FYI, you actually could use the plugin.path approach, you'd just need to pre-create the topics as described here so that the Connect worker won't try to create them itself.

chenchik commented 7 years ago

With the plugin.path approach the topics I enter when creating the container/worker are already created. To be exact, the 3 necessary topics:

connect-configs
connect-offsets
connect-status

Are already made before I boot up the worker, but I still receive the MetadataRequest versions older than 4 don't support the allowAutoTopicCreation field error.

ewencp commented 7 years ago

Yeah, this looks like a compatibility bug in the framework itself with the new automatic internal topic creation. I've filed a JIRA to track this here. It looks like the fix for it should be pretty small so hopefully it'll be easy to get into the next Kafka release.

chenchik commented 7 years ago

Is there a way to make this change in Kafka Connect directly? I won't be able to update my Kafka Cluster.

ewencp commented 7 years ago

The fix has landed in Kafka https://issues.apache.org/jira/browse/KAFKA-5704 The fix would be included in 0.11.0.1.

hieuhc commented 7 years ago

Same happens when I deploy Schema Registry on a Kubernetes cluster. Use a Kafka image version 0.11.0.1 fixes the problem. Thank you.

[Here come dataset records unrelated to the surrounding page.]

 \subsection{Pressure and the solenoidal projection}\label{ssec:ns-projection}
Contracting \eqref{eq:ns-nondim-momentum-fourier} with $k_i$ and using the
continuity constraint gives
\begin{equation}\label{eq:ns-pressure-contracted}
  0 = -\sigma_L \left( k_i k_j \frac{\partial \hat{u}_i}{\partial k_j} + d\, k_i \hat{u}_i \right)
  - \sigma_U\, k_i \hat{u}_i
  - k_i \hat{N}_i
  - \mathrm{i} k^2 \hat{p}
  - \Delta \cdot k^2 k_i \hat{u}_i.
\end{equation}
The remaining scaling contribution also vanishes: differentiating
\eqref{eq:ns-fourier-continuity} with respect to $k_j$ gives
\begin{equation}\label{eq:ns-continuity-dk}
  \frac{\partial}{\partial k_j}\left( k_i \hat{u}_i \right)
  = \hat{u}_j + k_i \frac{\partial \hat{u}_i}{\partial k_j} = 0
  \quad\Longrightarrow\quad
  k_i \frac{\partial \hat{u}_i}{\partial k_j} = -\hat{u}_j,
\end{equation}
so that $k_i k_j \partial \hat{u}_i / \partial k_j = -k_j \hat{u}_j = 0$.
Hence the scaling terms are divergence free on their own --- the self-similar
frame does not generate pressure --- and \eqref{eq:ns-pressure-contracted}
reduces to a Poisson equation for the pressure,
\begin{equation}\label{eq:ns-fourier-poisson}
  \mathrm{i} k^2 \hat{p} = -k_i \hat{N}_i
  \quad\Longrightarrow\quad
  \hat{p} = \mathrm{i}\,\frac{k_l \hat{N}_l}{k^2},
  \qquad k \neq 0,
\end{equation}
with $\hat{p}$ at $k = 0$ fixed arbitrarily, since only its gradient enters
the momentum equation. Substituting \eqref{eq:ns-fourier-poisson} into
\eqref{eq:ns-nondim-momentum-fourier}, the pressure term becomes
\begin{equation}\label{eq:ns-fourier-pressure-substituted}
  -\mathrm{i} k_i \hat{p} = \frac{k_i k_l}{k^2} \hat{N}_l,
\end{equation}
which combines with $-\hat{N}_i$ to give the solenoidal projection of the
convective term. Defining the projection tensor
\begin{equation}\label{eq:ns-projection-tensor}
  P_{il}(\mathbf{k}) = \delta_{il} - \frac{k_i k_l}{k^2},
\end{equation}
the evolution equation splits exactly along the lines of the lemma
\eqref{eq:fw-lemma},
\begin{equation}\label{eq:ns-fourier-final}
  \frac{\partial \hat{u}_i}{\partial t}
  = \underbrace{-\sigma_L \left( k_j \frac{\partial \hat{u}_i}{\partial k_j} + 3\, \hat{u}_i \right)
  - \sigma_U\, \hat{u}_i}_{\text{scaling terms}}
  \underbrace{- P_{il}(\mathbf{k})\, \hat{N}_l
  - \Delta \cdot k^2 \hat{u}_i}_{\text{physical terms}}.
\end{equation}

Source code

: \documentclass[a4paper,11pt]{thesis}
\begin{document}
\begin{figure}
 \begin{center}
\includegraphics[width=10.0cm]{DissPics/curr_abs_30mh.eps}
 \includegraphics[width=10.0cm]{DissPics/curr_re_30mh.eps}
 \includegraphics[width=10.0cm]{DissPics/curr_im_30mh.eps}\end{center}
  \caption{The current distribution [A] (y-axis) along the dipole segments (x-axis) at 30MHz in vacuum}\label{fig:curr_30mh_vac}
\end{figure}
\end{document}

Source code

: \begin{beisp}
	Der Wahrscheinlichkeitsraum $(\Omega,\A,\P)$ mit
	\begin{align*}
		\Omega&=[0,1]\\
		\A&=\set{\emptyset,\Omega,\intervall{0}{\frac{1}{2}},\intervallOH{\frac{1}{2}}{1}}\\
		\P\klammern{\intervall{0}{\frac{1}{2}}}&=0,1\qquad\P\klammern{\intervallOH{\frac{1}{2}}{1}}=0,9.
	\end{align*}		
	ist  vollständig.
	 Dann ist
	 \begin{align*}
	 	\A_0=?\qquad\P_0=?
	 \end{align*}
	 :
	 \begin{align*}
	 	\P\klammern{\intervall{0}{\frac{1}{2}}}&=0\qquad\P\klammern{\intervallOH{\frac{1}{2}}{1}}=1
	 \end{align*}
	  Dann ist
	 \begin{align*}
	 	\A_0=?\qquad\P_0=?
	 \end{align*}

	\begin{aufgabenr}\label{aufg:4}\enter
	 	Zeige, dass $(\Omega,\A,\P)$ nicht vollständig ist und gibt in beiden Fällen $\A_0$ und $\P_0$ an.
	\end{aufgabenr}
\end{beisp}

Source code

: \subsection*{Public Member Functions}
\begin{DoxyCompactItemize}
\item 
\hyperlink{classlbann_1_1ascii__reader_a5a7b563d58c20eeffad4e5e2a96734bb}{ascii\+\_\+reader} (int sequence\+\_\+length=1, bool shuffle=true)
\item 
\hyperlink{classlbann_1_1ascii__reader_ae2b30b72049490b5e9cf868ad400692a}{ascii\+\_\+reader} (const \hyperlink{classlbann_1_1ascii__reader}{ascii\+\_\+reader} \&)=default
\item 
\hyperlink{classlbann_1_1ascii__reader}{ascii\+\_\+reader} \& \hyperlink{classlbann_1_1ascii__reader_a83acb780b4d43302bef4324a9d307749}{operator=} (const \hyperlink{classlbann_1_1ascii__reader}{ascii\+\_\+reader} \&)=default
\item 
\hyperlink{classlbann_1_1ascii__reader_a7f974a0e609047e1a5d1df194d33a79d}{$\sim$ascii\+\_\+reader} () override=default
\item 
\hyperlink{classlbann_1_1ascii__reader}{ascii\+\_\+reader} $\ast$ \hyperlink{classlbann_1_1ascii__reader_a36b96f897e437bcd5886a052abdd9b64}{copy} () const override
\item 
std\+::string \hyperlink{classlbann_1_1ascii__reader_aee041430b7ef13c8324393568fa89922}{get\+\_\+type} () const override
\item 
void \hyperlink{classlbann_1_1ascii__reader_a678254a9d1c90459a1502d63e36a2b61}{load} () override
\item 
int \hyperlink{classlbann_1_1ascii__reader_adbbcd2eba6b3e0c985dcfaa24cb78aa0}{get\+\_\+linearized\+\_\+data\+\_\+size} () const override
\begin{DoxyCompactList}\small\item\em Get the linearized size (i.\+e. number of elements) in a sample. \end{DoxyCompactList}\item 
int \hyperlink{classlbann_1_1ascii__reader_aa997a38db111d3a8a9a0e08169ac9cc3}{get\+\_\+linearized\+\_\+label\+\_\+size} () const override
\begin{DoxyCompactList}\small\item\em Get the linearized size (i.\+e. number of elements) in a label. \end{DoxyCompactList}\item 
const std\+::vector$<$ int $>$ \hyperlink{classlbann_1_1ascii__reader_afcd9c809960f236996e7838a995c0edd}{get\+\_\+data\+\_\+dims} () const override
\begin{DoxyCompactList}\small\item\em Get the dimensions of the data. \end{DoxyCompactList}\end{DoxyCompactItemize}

anastath commented 5 years ago

Hi All, I have a similar problem to create a new connector, and would need some help... The steps I followed were:

  1. I cloned kafka locally from this repository (https://github.com/wurstmeister/kafka-docker)
    1. I downloaded from docker hub the docker images for zookeeper (https://hub.docker.com/_/zookeeper) and kafka-connect (https://hub.docker.com/r/confluentinc/cp-kafka-connect).
    2. I cloned this repo locally (https://github.com/jcustenborder/kafka-connect-spooldir) and packaged it a jar so as to use this as a kafka plugin
  2. I set up docker-compose file as per the attached docker-compose-1-broker-Connect-yml.txt

    where I added to the kafka-connect image, (i) a CONNECT_PLUGIN_PATH environment variable pointing to "/etc/kakfa-connect/jars", and (ii) a volume from my host directory holding the jar file to the "/etc/kakfa-connect/jars"

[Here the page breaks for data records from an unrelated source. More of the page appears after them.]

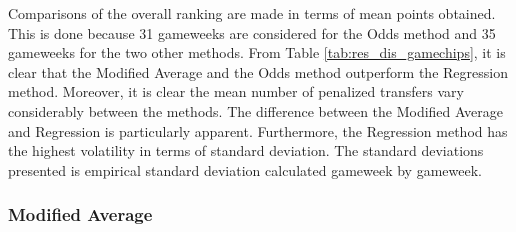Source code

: Comparisons of the overall ranking are made in terms of mean points obtained. This is done because 31 gameweeks are considered for the Odds method and 35 gameweeks for the two other methods. From Table \ref{tab:res_dis_gamechips}, it is clear that the Modified Average and the Odds method outperform the Regression method. Moreover, it is clear the mean number of penalized transfers vary considerably between the methods. The difference between the Modified Average and Regression is particularly apparent. Furthermore, the Regression method has the highest volatility in terms of standard deviation. The standard deviations presented is empirical standard deviation calculated gameweek by gameweek.

\begin{table}[H]
\centering
{}
\caption{Results disregarding gamechips.}
\label{tab:res_dis_gamechips}
\end{table}

 

\subsubsection{Modified Average}

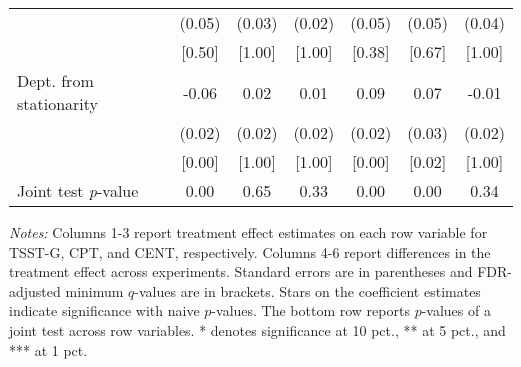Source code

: \begin{table}[htbp]
{\begin{threeparttable}
\begin{tabular}{l*{6}{c}}
          &   (0.05)&   (0.03)&   (0.02)&   (0.05)&   (0.05)&   (0.04)\\
          &   [0.50]&   [1.00]&   [1.00]&   [0.38]&   [0.67]&   [1.00]\\
Dept. from stationarity&-0.06\sym{***}&     0.02&     0.01&0.09\sym{***}&0.07\sym{***}&    -0.01\\
          &   (0.02)&   (0.02)&   (0.02)&   (0.02)&   (0.03)&   (0.02)\\
          &[0.00\sym{***}]&   [1.00]&   [1.00]&[0.00\sym{***}]&[0.02\sym{**}]&   [1.00]\\
\midrule Joint test \emph{p}-value&0.00\sym{***}&     0.65&     0.33&0.00\sym{***}&0.00\sym{***}&     0.34\\
\bottomrule \end{tabular} \begin{tablenotes}[flushleft] \footnotesize \item \emph{Notes:} Columns 1-3 report treatment effect estimates on each row variable for TSST-G, CPT, and CENT, respectively. Columns 4-6 report differences in the treatment effect across experiments. Standard errors are in parentheses and FDR-adjusted minimum \(q\)-values are in brackets. Stars on the coefficient estimates indicate significance with naive \(p\)-values. The bottom row reports \(p\)-values of a joint test across row variables. * denotes significance at 10 pct., ** at 5 pct., and *** at 1 pct. \end{tablenotes} \end{threeparttable} } \end{table}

  3. I then tried to create a new connector of this class using the kafka connect rest api as follows

curl -X POST -H "Content-Type: application/json" --data '{"name": "quickstart-json-dir", "config": {"connector.class":"com.github.jcustenborder.kafka.connect.spooldir.SpoolDirJsonSourceConnector", "tasks.max":"1", "topic":"quickstart-data-6", "finished.path": "/data/results", "input.file.pattern": ".*json", "input.path": "/data/input", "error.path": "/data/error"}}' http://localhost:8083/connectors

The response is Error 500 Request Failed, see attached png for more details image

I'm pretty sure there is neither a connection issue, nor a server problem since I can create a connector of another class without any problem, e.g. the following works like a charm (connector created, can check its status is running)

curl -X POST -H "Content-Type: application/json" --data '{"name": "quickstart-file-source-json-5", "config": {"connector.class":"org.apache.kafka.connect.file.FileStreamSourceConnector", "tasks.max":"1", "topic":"quickstart-data-5", "file": "/data/test-4.json"}}' http://localhost:8083/connectors

I tend to believe that although I set up the CONNECT_PLUGIN_PATH in docker compose file, the connector class cannot be loaded and found.

Should I set up plugin.path another way? There is a properties file in kafka-connect container called /etc/kafka/connect-standalone.properties, but how can I edit it before starting the container?

Could be another issue? Thanks in advance!